Ana (Júdice) é a bela filha de um
homem pobre e viúvo, Pedro (Pinheiro). Certo dia um amigo de Pedro lhe dá o
conselho dela ir à cidade mais próxima do povoado em que vivem, em Arouca,
trazer pães para vender e ganhar alguns trocados. Ela fica entusiasmada com a
experiência e bastante encantada com o mundo que não conhecia de Arouca, de
mulheres que se vestem bem e dos homens fidalgos. No caminho para lá, desperta
a paixão de André (Santos), um pastor de ovelhas. Em Arouca do Fidalgo da Mó
(Marques). Sofrendo eventuais maus tratos do pai rude, Ana confessa a tia que
irá fugir com o Fidalgo, que lhe prometeu uma vida de luxo no Porto. De fato,
ele cumpre a promessa, mas em pouco tempo se interessa por outra mulher, que se
torna sua amante e a expulsa de casa. Ela tenta voltar a casa do pai, mas é
renegada igualmente por este ao saber que ela devolvera as joias que havia
ganho de presente. Tenta ser aceita pelas freiras do convento, mas quando essas
sabem dela se encontrar grávida, afirmam que não podem ficar com ela. Volta ao
campo onde reencontra André, obcecado por ela desde então, mas afirma que já
não é mais pura para se unir a ele, matando-se.

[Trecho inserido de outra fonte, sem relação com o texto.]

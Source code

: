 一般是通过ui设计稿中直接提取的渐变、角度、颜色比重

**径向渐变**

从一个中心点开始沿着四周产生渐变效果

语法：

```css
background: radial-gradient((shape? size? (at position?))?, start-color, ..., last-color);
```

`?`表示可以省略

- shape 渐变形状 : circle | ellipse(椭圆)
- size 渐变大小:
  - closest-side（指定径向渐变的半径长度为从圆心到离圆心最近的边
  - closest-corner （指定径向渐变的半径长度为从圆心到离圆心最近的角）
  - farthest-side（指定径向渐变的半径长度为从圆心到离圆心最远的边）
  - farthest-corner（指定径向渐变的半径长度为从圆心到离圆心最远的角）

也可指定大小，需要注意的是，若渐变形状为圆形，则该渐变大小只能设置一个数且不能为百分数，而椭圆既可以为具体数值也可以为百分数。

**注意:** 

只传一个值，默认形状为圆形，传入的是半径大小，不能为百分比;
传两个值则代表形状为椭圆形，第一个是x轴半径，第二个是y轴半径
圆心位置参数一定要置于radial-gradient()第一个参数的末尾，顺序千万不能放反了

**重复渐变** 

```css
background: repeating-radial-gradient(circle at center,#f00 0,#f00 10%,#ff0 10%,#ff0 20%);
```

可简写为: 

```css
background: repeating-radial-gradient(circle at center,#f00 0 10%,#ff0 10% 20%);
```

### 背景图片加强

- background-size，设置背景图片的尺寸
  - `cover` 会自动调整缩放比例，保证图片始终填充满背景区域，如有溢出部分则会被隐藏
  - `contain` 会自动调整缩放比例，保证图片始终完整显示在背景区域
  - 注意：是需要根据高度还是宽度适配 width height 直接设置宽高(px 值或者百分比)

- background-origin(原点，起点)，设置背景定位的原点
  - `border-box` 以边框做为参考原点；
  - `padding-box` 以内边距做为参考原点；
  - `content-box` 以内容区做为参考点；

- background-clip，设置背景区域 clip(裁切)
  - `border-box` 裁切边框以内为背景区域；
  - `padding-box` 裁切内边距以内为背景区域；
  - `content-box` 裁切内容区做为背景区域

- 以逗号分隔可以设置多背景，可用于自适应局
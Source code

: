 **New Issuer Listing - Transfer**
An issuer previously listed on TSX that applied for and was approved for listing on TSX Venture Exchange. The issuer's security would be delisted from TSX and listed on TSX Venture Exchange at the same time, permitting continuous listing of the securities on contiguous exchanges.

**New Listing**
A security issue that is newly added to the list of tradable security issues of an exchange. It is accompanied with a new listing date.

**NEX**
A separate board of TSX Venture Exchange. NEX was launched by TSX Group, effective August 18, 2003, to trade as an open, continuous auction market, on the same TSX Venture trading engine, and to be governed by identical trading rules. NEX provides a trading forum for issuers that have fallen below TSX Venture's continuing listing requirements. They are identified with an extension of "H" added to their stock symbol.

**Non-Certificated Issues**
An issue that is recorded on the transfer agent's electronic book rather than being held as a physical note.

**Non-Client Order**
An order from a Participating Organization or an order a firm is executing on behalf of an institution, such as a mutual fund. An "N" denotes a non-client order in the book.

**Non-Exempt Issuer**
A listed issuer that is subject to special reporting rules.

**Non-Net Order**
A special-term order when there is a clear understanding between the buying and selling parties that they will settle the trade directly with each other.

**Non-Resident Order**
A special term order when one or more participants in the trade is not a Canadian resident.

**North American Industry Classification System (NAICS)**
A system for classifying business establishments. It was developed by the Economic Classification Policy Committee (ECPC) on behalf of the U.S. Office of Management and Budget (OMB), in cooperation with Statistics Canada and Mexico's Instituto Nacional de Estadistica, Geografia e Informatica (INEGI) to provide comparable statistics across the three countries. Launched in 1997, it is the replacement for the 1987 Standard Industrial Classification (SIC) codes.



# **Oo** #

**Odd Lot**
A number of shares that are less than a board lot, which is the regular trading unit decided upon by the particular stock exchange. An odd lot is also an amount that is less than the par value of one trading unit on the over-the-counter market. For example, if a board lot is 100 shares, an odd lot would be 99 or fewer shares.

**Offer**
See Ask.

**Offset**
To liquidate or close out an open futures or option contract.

Produção que, mesmo com todo o
previsível enredo marcadamente melodramático e fatalista já prenunciado em sua
primeira cartela (“Menina não seja vacia/Recolha seus pensamentos/Que Beijos
são impostura/Palavras leva-as o vento”) consegue construir, sobretudo em parte
de sua primeira metade, uma tocante e sensível descrição do crescente
entusiasmo e abertura de Ana para o mundo. É certo que o filme não constrói
exatamente a contento a ambiguidade entre a legítima curiosidade diante de um
mundo até então desconhecido – e o filme não se escusa em mostrar uma
panorâmica do Porto quando a tia lembra o tempo que lá vivera e o quão
infinitamente mais pujante era a cidade em relação a Arouca – e a oportunidade
de deixar de ser subjugada pelo pai entrevista na fuga que une o casal com
pretensões bem diversas às habitualmente românticas. A singeleza do momento
inicial, quando ainda não se encontra posta a tessitura algo banal e engessada
de sua trama e a forma delicada com que enquadra Ana em meio às paisagens de
Arouca ou do campo chegam a ser evocativas do contemporâneo Nosferatu, de Murnau. O italiano Lupo,
é um dos cineastas pioneiros mais profícuos do cinema português. No plano
visual destaque para o momento em que Ana se encontra a janela e se observa
algo da movimentação cotidiana ao fundo em contra-luz provocando um belo (e
raro no período) efeito. É curioso como seu título dá pistas de que a postura
de Ana poderia valer para as mulheres da região como um todo, e que sua tia, de
certo modo, já prefigura algumas das situações vivenciadas (de outras ela ou o
próprio filme se resguardam de apresentar) por ela. Salta aos olhos o quão mais
bem resolvida é a narrativa, podendo inclusive imaginá-la como mais próxima do
período sonoro, que suas equivalentes brasileiras. Trata-se de uma cópia
restaurada e musicada em 2007. Invicta Film. 84 minutos.